La proclamation par Marine Le Pen d’« une journée historique » pour le Rassemblement national (RN) mérite d’être nuancée. Adoptée jeudi 30 octobre à l’Assemblée nationale, la proposition de résolution portée par le groupe RN vise à dénoncer l’accord franco‑algérien de 1968, mais n’a pas de valeur contraignante: elle ne lie pas juridiquement le gouvernement et ne l’oblige pas à changer la situation légale existante.

Une victoire essentiellement symbolique

Sur le plan symbolique toutefois, le RN a remporté une victoire notable. C’est la première fois qu’un texte promu par ce groupe est adopté dans l’hémicycle du Palais‑Bourbon. Le scrutin s’est joué à une marge extrêmement courte: 185 voix contre 184.

Le texte a obtenu, selon le compte rendu des débats, l’appui de « la moitié des groupes de la Droite républicaine et d’Horizons ». Ce résultat souligne une recomposition ou, à tout le moins, une porosité des lignes entre l’extrême droite et certains pans de la droite parlementaire sur la question migratoire.

Pourquoi l’accord de 1968 focalise les tensions

Signé six ans après la fin de la guerre d’Algérie, l’accord de 1968 contient des clauses spécifiques relatives à la circulation, à l’immigration et au séjour des ressortissants algériens en France. Celles‑ci en ont fait un point de fixation pour les acteurs politiques et les électeurs qui estiment que les flux migratoires en provenance du Maghreb sont trop importants ou que les autorités françaises sont insuffisantes vis‑à‑vis du gouvernement algérien.

Ce travail de cristallisation sur un texte ancien a été relayé au‑delà des cercles de l’extrême droite. L’ancien Premier ministre Édouard Philippe a, en 2023, préconisé un réexamen de cet accord, et Les Républicains l’ont porté activement. Bruno Retailleau a, de son côté, fait de cette question l’un des éléments les plus spectaculaires de son affrontement politique avec l’exécutif, sans parvenir à fournir, dans le débat public, une démonstration claire de l’efficacité d’une politique plus ferme sur l’immigration.

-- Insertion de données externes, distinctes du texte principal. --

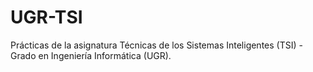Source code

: # UGR-TSI
Prácticas de la asignatura Técnicas de los Sistemas Inteligentes (TSI) - Grado en Ingeniería Informática (UGR).
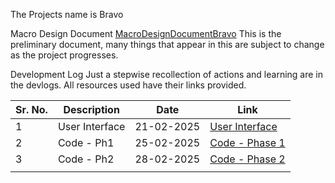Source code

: 
The Projects name is Bravo 

Macro Design Document [MacroDesignDocumentBravo](Docs/MacroDesignDocumentBravo.pdf)
This is the preliminary document, many things that appear in this are subject to change as the project progresses.


Development Log
Just a stepwise recollection of actions and learning are in the devlogs. 
All resources used have their links provided.  

| Sr. No. | Description    | Date       | Link                                                        |
| ------- | -------------- | ---------- | ----------------------------------------------------------- |
| 1       | User Interface | 21-02-2025 | [User Interface](Docs/DevLog_Bravo/User%20Interface.md)     |
| 2       | Code - Ph1     | 25-02-2025 | [Code - Phase 1](Docs/DevLog_Bravo/Code%20-%20Phase%201.md) |
| 3       | Code - Ph2     | 28-02-2025 | [Code - Phase 2](Docs/DevLog_Bravo/Code%20-%20Phase%202.md) |
|         |                |            |                                                             |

Faiblesse de la mobilisation présidentielle et réactions de la gauche

La faible mobilisation des députés macronistes pendant les débats interroge. Gabriel Attal, président du groupe Ensemble pour la République, était absent de l’Assemblée nationale au moment du vote. Parmi les 85 députés du groupe pouvant siéger, 40 assistaient aux débats et, sur ce total, 30 ont voté contre le texte. L’absence d’un front uni de la majorité a facilité la manœuvre du RN.

La gauche s’est insurgée, rappelant que le même Gabriel Attal avait, en janvier, évoqué la remise en cause de l’accord franco‑algérien. Mais la protestation a été jugée moins convaincante par certains observateurs, car la gauche n’a pas réussi à mobiliser l’ensemble de ses forces pour contrer l’initiative. Des voix ont manqué dans plusieurs formations de gauche, y compris à La France insoumise, qui a qualifié le texte de « raciste ».

Ce double constat — désunion de la majorité et mobilisation imperfectible de la gauche — explique en grande partie le succès parlementaire du RN, même si ce succès demeure limité au symbole et au message politique plutôt qu’à un changement juridique immédiat.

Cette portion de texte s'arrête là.